The Heritage Foundation and its related website Overcriminalized.com have published a profile of a Texas man sent to federal prison for 17 months, including 71 days in solitary confinement, for importing plants from Peru. Now 71 years old, George Norris of Spring, a Houston suburb, was convicted in 2004 of violating the Convention on International Trade in Endangered Species of Wild Fauna and Flora (CITES), as implemented by the Endangered Species Act of 1973 (ESA) and the Lacey Act. His prison sentence was upheld by the U.S. Court of Appeals for the Eleventh Circuit in 2006. He is now a free man again after also serving two years of probation. His case proves the point that criminal law has gone too far.
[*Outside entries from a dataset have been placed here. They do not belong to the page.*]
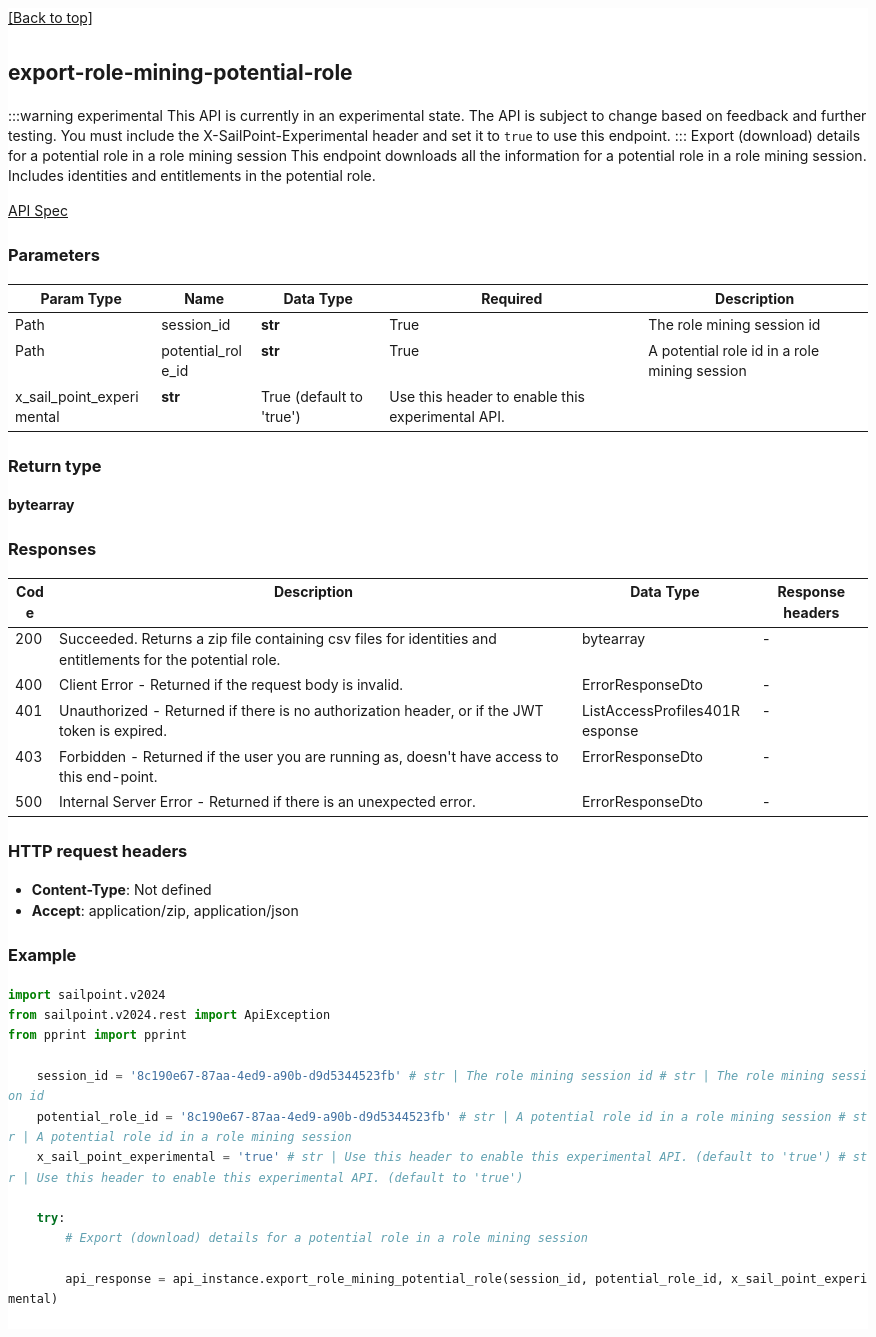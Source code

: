 

[[Back to top]](#) 

## export-role-mining-potential-role
:::warning experimental 
This API is currently in an experimental state. The API is subject to change based on feedback and further testing. You must include the X-SailPoint-Experimental header and set it to `true` to use this endpoint.
:::
Export (download) details for a potential role in a role mining session
This endpoint downloads all the information for a potential role in a role mining session. Includes identities and entitlements in the potential role.

[API Spec](https://developer.sailpoint.com/docs/api/v2024/export-role-mining-potential-role)

### Parameters 

Param Type | Name | Data Type | Required  | Description
------------- | ------------- | ------------- | ------------- | ------------- 
Path   | session_id | **str** | True  | The role mining session id
Path   | potential_role_id | **str** | True  | A potential role id in a role mining session
   | x_sail_point_experimental | **str** | True  (default to 'true') | Use this header to enable this experimental API.

### Return type
**bytearray**

### Responses
Code | Description  | Data Type | Response headers |
------------- | ------------- | ------------- |------------------|
200 | Succeeded. Returns a zip file containing csv files for identities and entitlements for the potential role. | bytearray |  -  |
400 | Client Error - Returned if the request body is invalid. | ErrorResponseDto |  -  |
401 | Unauthorized - Returned if there is no authorization header, or if the JWT token is expired. | ListAccessProfiles401Response |  -  |
403 | Forbidden - Returned if the user you are running as, doesn&#39;t have access to this end-point. | ErrorResponseDto |  -  |
500 | Internal Server Error - Returned if there is an unexpected error. | ErrorResponseDto |  -  |

### HTTP request headers
 - **Content-Type**: Not defined
 - **Accept**: application/zip, application/json

### Example

```python
import sailpoint.v2024
from sailpoint.v2024.rest import ApiException
from pprint import pprint

    session_id = '8c190e67-87aa-4ed9-a90b-d9d5344523fb' # str | The role mining session id # str | The role mining session id
    potential_role_id = '8c190e67-87aa-4ed9-a90b-d9d5344523fb' # str | A potential role id in a role mining session # str | A potential role id in a role mining session
    x_sail_point_experimental = 'true' # str | Use this header to enable this experimental API. (default to 'true') # str | Use this header to enable this experimental API. (default to 'true')

    try:
        # Export (download) details for a potential role in a role mining session
        
        api_response = api_instance.export_role_mining_potential_role(session_id, potential_role_id, x_sail_point_experimental)
        
```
Norris was a retiree whose hobby was collecting orchids. The hobby eventually became a part-time business operated out of the greenhouse behind his home. In October 2003, his life was turned upside down when six armed federal agents raided his home and left with 37 boxes full of documents. Norris was eventually charged, along with his supplier Peruvian orchid grower Manuel Arias-Silver, with what amounts to a paperwork violation.

The raid stemmed from Norris purchases of a newly discovered rare species of orchid called phragmipedium Kovachii from Arias-Silver, who artificially replicated the specimens. The CITES actually permits the export and import of artificially replicated plant species, but requires that they be accompanied by permits issued by the exporting country. Norris advertised the availability of the species in his newsletter. A taxonomist who received who was disgruntled because he was not the first to name the species asked the U.S. Fish and Wildlife Service to investigate Norris.
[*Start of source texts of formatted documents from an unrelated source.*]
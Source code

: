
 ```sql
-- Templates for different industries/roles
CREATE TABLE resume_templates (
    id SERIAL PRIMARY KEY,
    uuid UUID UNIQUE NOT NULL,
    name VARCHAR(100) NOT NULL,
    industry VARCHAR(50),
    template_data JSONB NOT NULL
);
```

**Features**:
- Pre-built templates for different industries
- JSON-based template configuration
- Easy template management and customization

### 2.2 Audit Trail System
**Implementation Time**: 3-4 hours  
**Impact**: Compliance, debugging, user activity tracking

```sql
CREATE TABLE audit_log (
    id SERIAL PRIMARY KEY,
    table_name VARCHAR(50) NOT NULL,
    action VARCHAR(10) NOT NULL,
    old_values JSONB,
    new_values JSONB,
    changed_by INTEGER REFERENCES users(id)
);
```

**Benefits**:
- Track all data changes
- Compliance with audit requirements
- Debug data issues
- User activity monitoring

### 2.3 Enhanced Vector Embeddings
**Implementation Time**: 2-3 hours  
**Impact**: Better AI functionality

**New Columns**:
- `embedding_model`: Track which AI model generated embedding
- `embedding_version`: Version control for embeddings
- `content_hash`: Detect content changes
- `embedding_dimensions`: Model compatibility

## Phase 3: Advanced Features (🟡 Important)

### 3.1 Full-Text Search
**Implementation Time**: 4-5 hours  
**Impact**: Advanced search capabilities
A buyer (who was an informant for Fish and Wildlife Service agents) ordered four phragmipedium Kovachii from Norris and asked that the permits be sent with the specimens. That surprised Norris because normally the permits were taken by U.S. Department of Agriculture inspectors at the port of entry for their reference. On this basis, Norris’ house was raided. Upon examining Norris’ confiscated files, investigators found some of the plants he had offered for sale were not listed on any permits. Among those missing permits were three of the phragmipedium Kovachii orchids.
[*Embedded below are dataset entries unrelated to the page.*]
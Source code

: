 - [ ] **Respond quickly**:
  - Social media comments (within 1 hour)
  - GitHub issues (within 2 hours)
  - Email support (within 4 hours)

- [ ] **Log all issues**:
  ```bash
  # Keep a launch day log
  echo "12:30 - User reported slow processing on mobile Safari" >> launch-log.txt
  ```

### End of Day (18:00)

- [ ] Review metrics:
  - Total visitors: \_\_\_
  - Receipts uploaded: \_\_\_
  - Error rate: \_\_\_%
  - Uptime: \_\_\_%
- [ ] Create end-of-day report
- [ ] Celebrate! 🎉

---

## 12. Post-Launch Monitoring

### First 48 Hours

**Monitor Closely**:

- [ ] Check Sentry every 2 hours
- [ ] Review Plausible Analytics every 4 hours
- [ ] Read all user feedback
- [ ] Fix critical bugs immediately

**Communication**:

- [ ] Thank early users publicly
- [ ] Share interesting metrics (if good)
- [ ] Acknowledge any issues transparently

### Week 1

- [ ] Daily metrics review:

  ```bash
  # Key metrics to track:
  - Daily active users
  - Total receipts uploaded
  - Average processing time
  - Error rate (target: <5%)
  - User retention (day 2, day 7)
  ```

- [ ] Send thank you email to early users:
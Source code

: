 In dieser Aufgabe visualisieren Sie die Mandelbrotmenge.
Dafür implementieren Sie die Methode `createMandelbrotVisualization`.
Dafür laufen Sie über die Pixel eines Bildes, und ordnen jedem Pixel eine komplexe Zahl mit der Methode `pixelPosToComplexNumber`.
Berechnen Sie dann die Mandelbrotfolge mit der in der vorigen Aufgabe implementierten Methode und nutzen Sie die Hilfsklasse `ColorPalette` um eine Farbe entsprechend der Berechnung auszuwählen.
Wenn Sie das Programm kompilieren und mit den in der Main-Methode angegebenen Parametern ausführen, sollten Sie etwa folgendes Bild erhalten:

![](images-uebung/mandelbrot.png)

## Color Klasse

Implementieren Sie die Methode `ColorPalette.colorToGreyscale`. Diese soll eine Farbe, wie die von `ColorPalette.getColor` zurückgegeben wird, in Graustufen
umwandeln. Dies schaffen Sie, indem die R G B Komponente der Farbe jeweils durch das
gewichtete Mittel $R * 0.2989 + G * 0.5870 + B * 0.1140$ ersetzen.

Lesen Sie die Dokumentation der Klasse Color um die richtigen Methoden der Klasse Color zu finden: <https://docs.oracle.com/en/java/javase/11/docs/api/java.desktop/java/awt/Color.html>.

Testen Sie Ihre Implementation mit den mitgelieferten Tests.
Both the ESA and Lacey Act provide for criminal penalties, including prison terms. Norris was indicted for one count of conspiracy to violate the ESA, five counts of violating CITES requirements and the ESA, and one count of making a false statement to a government official for mislabeling orchids. His sentence of 17 months in prison followed by two years of probation concluded in June 2009.

Norris’ ordeal, which was also highlighted by the Ludwig Von Mises Institute in 2004, illustrates that the more than 4,000 federal criminal laws have ensnared entrepreneurs who at most should be subject to civil penalties for conduct, that unlike traditional crimes, does not endanger the public.